Michael Gollner (Fire Protection Engineering Lab, University of Maryland): “This trend: dramatic fires with so many fatalities and home losses, something like 18,000 structures in 2018 from a single fire, in Paradise, the campfire. The scary part is it’s not the only community that’s primed for.”

Craig Clements (Fire Weather Research Lab, San José State University): “The one thing I hope in the future is that firefighting agencies will utilize this new technology that’s been developed by the scientific community, because we’re building new tools, we have new observations and we need to integrate that into fire management.”
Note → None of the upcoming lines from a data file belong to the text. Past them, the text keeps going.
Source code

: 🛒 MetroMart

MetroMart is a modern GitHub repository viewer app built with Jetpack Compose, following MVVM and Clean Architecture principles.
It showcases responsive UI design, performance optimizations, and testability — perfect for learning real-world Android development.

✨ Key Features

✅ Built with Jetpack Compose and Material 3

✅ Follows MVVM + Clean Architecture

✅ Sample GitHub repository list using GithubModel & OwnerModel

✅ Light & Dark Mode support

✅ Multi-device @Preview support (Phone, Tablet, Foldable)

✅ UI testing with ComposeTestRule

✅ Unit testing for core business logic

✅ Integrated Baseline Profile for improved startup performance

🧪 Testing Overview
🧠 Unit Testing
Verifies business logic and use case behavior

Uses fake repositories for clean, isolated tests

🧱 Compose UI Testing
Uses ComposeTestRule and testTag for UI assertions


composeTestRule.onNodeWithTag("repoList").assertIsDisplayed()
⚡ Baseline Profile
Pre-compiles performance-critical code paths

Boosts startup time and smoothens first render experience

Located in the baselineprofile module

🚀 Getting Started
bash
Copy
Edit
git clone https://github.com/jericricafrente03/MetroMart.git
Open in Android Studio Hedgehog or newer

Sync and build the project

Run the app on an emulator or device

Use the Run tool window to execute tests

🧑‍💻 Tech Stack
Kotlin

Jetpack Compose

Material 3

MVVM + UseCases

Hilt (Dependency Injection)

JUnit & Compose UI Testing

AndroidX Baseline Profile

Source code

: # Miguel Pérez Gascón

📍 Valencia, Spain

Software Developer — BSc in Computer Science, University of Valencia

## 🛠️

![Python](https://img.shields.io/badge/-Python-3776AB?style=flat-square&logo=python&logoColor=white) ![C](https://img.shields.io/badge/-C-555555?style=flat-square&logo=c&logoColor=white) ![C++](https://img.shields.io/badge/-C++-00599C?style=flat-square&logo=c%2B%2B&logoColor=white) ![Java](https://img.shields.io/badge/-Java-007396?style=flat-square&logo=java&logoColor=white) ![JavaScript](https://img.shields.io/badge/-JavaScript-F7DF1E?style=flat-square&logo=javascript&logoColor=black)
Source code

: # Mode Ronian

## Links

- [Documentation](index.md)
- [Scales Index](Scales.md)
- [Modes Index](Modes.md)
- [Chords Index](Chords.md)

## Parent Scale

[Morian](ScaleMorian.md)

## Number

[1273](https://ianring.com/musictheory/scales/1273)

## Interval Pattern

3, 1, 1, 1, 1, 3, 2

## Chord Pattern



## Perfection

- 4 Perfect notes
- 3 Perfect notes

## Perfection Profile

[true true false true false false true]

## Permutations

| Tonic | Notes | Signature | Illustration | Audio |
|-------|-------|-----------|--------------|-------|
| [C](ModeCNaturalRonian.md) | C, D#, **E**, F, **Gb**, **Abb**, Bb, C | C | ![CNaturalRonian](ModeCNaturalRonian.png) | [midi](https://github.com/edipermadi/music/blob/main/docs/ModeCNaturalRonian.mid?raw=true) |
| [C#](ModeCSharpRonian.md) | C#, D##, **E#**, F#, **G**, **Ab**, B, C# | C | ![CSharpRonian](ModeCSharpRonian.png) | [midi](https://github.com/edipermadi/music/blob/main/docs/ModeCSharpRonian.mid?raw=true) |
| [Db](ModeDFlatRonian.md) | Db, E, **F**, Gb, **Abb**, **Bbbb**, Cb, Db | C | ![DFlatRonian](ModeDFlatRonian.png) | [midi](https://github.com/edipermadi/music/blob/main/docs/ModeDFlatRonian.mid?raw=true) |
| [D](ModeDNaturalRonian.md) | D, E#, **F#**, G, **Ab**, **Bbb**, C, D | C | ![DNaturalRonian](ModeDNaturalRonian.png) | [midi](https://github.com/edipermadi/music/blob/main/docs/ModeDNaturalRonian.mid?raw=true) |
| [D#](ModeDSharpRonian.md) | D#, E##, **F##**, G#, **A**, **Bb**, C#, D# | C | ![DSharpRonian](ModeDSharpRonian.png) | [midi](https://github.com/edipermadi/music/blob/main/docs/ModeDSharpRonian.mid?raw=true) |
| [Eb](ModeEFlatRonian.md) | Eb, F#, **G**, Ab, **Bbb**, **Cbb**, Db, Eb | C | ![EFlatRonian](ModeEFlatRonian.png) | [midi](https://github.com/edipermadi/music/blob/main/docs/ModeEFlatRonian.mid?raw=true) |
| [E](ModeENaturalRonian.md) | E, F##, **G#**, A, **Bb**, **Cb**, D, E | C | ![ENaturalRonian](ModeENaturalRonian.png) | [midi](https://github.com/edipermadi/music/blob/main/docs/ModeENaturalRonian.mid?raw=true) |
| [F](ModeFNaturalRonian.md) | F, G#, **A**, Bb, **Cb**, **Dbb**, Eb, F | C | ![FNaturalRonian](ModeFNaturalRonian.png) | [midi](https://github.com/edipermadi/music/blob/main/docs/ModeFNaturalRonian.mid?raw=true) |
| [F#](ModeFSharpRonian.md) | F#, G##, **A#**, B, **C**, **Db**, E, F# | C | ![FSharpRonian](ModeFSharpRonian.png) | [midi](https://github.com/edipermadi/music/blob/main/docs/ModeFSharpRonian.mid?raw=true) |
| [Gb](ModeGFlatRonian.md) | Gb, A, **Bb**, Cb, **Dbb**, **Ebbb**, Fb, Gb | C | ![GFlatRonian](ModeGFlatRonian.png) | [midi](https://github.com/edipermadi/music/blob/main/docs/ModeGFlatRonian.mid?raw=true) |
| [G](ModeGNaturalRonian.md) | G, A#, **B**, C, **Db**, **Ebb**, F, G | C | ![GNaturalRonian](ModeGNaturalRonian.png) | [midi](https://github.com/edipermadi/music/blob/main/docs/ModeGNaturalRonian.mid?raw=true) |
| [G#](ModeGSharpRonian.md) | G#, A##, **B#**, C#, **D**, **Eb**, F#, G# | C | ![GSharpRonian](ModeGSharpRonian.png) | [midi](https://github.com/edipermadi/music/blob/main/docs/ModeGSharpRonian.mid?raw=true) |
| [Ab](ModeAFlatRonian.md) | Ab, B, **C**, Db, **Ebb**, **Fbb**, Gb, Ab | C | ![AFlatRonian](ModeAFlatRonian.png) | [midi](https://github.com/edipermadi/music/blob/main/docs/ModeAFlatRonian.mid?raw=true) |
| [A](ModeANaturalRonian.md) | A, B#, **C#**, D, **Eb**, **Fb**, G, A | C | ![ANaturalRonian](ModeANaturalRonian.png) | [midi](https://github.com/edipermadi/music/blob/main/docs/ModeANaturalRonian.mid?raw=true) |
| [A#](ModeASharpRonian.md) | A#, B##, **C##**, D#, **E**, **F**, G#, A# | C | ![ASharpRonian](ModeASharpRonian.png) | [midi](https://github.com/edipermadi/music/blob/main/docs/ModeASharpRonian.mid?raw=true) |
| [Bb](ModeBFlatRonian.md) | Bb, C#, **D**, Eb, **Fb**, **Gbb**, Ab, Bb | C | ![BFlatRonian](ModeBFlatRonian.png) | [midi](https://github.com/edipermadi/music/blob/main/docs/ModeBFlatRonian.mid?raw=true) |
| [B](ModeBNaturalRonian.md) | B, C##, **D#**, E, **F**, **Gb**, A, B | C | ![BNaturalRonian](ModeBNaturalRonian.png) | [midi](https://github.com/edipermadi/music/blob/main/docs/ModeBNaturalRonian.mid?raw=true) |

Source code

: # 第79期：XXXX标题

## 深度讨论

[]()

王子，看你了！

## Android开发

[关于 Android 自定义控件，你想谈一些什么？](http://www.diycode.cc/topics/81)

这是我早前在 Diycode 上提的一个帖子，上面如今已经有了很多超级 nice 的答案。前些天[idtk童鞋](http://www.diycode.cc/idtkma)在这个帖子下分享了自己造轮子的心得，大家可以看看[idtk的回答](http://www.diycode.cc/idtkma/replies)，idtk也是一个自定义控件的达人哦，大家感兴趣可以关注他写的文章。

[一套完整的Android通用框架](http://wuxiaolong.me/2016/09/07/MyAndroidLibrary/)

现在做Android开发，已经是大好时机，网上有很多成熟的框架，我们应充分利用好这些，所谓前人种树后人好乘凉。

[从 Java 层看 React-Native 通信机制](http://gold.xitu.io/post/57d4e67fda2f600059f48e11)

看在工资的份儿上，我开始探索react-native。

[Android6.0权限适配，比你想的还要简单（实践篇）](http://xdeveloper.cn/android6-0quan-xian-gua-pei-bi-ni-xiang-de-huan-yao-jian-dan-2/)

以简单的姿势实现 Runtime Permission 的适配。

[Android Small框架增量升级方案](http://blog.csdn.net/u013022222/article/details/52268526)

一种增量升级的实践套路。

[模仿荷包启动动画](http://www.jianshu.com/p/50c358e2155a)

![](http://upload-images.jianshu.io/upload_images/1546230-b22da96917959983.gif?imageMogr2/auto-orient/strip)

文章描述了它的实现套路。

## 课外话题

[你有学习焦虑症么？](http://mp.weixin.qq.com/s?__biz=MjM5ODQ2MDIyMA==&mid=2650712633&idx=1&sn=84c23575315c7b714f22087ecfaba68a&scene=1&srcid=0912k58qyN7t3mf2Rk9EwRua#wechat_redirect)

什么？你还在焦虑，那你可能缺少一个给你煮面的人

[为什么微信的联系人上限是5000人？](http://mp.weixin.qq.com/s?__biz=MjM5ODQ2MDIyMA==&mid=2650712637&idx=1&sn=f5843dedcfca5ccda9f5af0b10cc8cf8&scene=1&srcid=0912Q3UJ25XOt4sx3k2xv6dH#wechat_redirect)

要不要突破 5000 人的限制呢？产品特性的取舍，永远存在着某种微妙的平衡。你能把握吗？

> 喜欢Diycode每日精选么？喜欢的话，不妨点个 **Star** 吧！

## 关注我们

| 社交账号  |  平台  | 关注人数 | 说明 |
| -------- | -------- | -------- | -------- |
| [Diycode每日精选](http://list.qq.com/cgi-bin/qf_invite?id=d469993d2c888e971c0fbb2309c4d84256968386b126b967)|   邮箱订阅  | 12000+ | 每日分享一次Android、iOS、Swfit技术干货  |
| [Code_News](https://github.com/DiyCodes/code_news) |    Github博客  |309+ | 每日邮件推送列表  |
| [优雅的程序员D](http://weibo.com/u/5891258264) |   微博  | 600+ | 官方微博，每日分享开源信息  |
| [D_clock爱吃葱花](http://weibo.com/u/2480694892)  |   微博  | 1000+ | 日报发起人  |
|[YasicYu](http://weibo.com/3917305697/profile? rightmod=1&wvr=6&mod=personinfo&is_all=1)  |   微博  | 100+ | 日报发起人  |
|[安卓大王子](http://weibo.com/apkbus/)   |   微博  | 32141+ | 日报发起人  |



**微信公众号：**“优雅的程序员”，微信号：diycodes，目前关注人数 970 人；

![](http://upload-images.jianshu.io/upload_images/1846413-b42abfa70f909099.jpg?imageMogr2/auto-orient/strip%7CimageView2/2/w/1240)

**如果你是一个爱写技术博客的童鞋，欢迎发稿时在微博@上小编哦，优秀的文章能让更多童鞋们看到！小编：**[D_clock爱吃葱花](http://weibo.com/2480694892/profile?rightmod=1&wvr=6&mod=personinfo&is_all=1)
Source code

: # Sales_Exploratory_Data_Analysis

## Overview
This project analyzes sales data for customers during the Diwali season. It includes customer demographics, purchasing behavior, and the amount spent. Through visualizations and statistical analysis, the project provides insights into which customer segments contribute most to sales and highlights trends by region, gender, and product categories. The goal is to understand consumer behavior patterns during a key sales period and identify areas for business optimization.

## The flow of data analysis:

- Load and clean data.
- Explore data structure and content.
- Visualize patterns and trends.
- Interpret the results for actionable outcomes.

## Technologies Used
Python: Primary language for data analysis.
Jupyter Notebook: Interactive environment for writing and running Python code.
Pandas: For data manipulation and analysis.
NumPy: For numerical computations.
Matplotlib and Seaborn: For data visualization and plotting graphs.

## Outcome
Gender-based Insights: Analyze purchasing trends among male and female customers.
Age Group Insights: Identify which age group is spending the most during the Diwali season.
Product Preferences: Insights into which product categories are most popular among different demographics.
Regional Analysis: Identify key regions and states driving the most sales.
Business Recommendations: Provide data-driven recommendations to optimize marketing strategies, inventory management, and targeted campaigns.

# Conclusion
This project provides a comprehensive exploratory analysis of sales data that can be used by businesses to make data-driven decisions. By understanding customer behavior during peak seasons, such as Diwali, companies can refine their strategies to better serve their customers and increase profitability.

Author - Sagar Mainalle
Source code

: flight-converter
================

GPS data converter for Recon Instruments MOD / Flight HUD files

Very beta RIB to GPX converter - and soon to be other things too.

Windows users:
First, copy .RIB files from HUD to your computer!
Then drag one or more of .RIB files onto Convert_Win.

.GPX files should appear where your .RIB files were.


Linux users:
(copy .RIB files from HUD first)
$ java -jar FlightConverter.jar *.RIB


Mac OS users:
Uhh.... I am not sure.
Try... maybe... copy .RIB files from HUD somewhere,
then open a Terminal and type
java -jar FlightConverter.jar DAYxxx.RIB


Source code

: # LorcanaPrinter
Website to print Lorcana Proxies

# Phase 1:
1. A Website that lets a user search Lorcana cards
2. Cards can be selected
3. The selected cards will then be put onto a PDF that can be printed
Michael Gollner: “Eventually it’ll be happening again, if we don’t do something to break that chain, to make it harder or impossible for the fire to spread in such a destructive manner.”

To do this, researchers are relying on the latest scientific techniques to study fire in the lab and in the field.

At Michael Gollner’s lab, every aspect of a wildfire is simulated and tested.

By understanding the physics of fire, Dr. Gollner and his team hope to be able to predict, prevent and prepare for wildfires.

Michael Gollner: “We’re really focused on understanding the fire itself, and so there’s a lot of ways that we tackle this. One is actually in how fires spread.

“In the United States, it’s very apparent that there actually are more very large destructive wildfires. One term that’s been is “megafires” — fires that are over a hundred thousand acres in size. And these fires have been driving up the trends. There’s multiple reasons for that.

“One is the choices we’ve made in fire management in the United States. We’ve taken fires off the landscape, which means that now the fuel is built up and is going to burn in the worst-possible fire conditions when we can’t control it. We’ve moved to where the fires always used to be, in what we call the wildland-urban interface. And, finally, climate change. So in some areas you see long-term droughts, you see changes in weather. California is a great example. Fire season used to be, you know, about six months; now it’s 365 days a year. One of the largest fires ever was in December [the Thomas Fire], so this just, there’s a new normal.”

In recent years, California has become ground zero in the race to develop new tech to prevent and fight wildland fires.

Craig Clements:So lots of wildfires in California start in the grass. And then they’ll burn into the higher terrain and into the oak and shrub. So how does an ignition become a megaphone is very complex. If you have an ignition and it starts burning, if it’s really windy it’s going to start burning and spreading rapidly, so you’re getting lots of acreage burn quickly. If the fire gets into a canyon, it starts accelerating up that canyon. And if it gets so big by the time the aircraft and the firefighting crews get there, then it has a potential to burn even more.”

Michael Gollner: “Embers are very small particles that fly in wildland fires. We’re simulating them here with small wooden dowels, but in reality it could be pieces of bark, it can be pieces of structures, and they get lofted into the plume. Those are actually responsible for most of the losses in a wildland fire. So we know the wood-shake roofs are very bad — they’re very easy to ignite, and those wood shakes break off and loft into embers and fly miles and miles downstream the stream.”

Dr. Clements and his students from SJSU’s weather lab visit a controlled burn site to test their fire scanning and mapping technology.

Craig Clements: “We’ve got the lidar [light detection and ranging] here — that’s the white box which has a laser scanner. So we’ll be able to scan all the way over to that mountainside. And our goal is to scan vertically through the plume as it starts building up. We’re able to use that to peer into the smoke plume, so we can see where these strong updrafts and downdrafts are, and that’s really critical to understand how the model is generating the heat, how it’s putting it into the atmosphere and propagating the fire.

“And then we also have a weather balloon system, and that’s going to be tricky because filling the balloon with these kinds of winds is really hard. If we understand what the winds are doing aloft and where the smoke layers are — the lidar provides that and weather balloons provide that information — we can relay that information and they can use that to better forecast when it’s going to clear out. And so those are critical information and we can provide that.”

Despite all these advances, much is still unknown about these destructive forces of nature.

Craig Clements: “Fire management agencies should be utilizing the current state of the science and technology.”

Michael Gollner: “I think there’s a lot of room for technology to improve the way that we fight wildland fires and the way that we prepare for wildland fires. We have little hope of stopping a big destructive wildfire once it’s already become a big destructive wildfire. I think that’s the big change — we need to make it so that it’s something that we can actually fight, so that it’s something that we can handle.”